Crecer en una familia tocada por la adicción cambió mi visión del mundo. Recuerdo una escena en particular cuando era adolescente, en la que escuché a varios adultos hablar sobre un miembro de la familia.

«Hablamos con todas las licorerías locales y les pedimos que no se lo vendieran».

«Encontré vodka escondido en perfumes y otras botellas caseras».

«No estoy seguro de qué más podemos hacer. Ha sido ingresada en centros de tratamiento antes».

Mientras revisaban todas las tácticas que habían probado y fallado, la inutilidad de sus esfuerzos no se me perdió. Me di cuenta de que no había nada que pudieran hacer, pero prometí que mi vida adulta sería diferente.

Unos pocos años más tarde, me casé con Dave, y debido a antecedentes similares, decidimos mantener el alcohol en un nivel bajo. mínimo. De vez en cuando tomamos una copa, pero seguimos cuidadosamente la línea de precaución. Esto viene de hace años. Sentí una petulante satisfacción de que el alcoholismo no había tocado nuestro hogar. Teníamos dos hermosas hijas, asistíamos a una iglesia maravillosa, Dave era un vendedor exitoso y vivíamos el sueño americano.

Luego, después de diecisiete años de matrimonio, la fachada, como una cortina, se cayó. abajo a mi alrededor. Dave vino a mí y me confesó su adicción a la pornografía en Internet. Estaba aturdido-avergonzado-congelado. Mi vida como la conocía cambió en un instante. Me acerqué a un amigo que sabía que había pasado por esto. Ella me animó y me indicó otros recursos. Yo leo . . . y leer . . . pero absorber fue un desafío. Las definiciones clínicas de este nuevo término, «Adicción sexual» (SA), no me dieron muchas esperanzas ni consuelo. Quería entender esta nueva tierra, un lugar donde estaba perdido en sentimientos oscuros.

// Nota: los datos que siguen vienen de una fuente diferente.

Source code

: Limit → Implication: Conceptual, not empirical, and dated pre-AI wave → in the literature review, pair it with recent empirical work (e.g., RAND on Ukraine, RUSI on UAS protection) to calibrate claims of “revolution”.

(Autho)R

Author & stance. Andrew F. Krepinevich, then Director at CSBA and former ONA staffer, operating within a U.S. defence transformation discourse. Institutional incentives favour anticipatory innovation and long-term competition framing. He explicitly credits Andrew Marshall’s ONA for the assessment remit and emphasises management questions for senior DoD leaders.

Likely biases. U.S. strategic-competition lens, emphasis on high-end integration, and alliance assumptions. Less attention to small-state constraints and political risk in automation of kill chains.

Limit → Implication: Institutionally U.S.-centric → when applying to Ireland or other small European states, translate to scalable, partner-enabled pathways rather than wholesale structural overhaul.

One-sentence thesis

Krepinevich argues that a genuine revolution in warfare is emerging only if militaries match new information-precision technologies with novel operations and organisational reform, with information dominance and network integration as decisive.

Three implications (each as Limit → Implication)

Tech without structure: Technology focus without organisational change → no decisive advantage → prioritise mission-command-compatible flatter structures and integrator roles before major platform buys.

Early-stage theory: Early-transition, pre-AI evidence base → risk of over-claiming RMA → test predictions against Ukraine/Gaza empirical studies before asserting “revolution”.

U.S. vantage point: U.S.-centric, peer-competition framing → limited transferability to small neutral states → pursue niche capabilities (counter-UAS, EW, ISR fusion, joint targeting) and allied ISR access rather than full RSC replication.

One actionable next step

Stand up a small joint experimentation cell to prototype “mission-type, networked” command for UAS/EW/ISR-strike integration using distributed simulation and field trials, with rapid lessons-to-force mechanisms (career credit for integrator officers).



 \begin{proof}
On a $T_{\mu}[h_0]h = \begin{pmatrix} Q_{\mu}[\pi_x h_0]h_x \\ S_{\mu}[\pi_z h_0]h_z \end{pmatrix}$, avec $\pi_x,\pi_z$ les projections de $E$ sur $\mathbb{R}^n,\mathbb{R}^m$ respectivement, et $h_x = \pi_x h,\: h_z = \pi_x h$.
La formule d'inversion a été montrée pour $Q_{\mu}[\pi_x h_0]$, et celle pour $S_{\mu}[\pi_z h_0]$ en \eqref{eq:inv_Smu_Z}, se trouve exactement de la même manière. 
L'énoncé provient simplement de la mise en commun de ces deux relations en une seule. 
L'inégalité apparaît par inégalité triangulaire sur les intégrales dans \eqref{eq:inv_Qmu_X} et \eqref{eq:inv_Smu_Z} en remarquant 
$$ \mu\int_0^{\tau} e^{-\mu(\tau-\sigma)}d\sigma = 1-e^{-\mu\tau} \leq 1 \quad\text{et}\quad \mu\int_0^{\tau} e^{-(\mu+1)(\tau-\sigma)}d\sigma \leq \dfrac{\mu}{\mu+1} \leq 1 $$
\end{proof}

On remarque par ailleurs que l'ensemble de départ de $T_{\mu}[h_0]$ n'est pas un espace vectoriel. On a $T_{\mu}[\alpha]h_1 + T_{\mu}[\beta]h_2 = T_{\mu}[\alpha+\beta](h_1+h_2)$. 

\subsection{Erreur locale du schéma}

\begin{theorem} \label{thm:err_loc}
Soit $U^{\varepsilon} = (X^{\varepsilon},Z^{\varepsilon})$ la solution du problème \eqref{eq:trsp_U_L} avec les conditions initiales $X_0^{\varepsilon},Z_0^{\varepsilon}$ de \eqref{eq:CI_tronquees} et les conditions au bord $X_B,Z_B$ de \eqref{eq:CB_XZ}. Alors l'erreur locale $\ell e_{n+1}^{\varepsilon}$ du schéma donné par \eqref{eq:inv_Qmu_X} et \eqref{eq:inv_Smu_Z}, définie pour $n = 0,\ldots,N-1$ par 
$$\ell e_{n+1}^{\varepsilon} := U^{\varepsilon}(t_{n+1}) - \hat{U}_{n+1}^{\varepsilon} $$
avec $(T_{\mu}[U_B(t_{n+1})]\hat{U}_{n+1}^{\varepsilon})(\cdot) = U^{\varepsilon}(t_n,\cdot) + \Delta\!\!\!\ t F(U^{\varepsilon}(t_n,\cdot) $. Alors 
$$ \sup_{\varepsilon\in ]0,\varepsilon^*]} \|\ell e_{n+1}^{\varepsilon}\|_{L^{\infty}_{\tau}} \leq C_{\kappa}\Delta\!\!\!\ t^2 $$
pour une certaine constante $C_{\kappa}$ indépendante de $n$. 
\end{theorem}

Entonces encontré algo de equilibrio; la vieja Meg se hizo cargo. Empecé a lidiar con mi vergüenza y tristeza como lo había hecho en el pasado, arrastrándome de regreso al mundo de la ilusión. Rellené, negué y oré para que el problema se disipara. Después de todo, mi marido lo sentía. Su biblioteca de libros sobre cómo recuperarse de SA creció, y parecía estar pasando más tiempo leyendo la Biblia.

Le agradecí a Dios que solo fuera pornografía y por la increíble curación de mi esposo. La vida volvió a la normalidad. Sabía de adicciones e iba a estar ahí para mi esposo.

Dos años después, recibí un mensaje de que mi esposo regresaba temprano a casa de un viaje de negocios para hablar. El mensaje dejaba claro que no había perdido su trabajo. El día se prolongó hasta que entró con un diario enrollado. La expresión de su rostro reflejaba el dolor que estaba a punto de derramarse sobre mí. Él habló primero.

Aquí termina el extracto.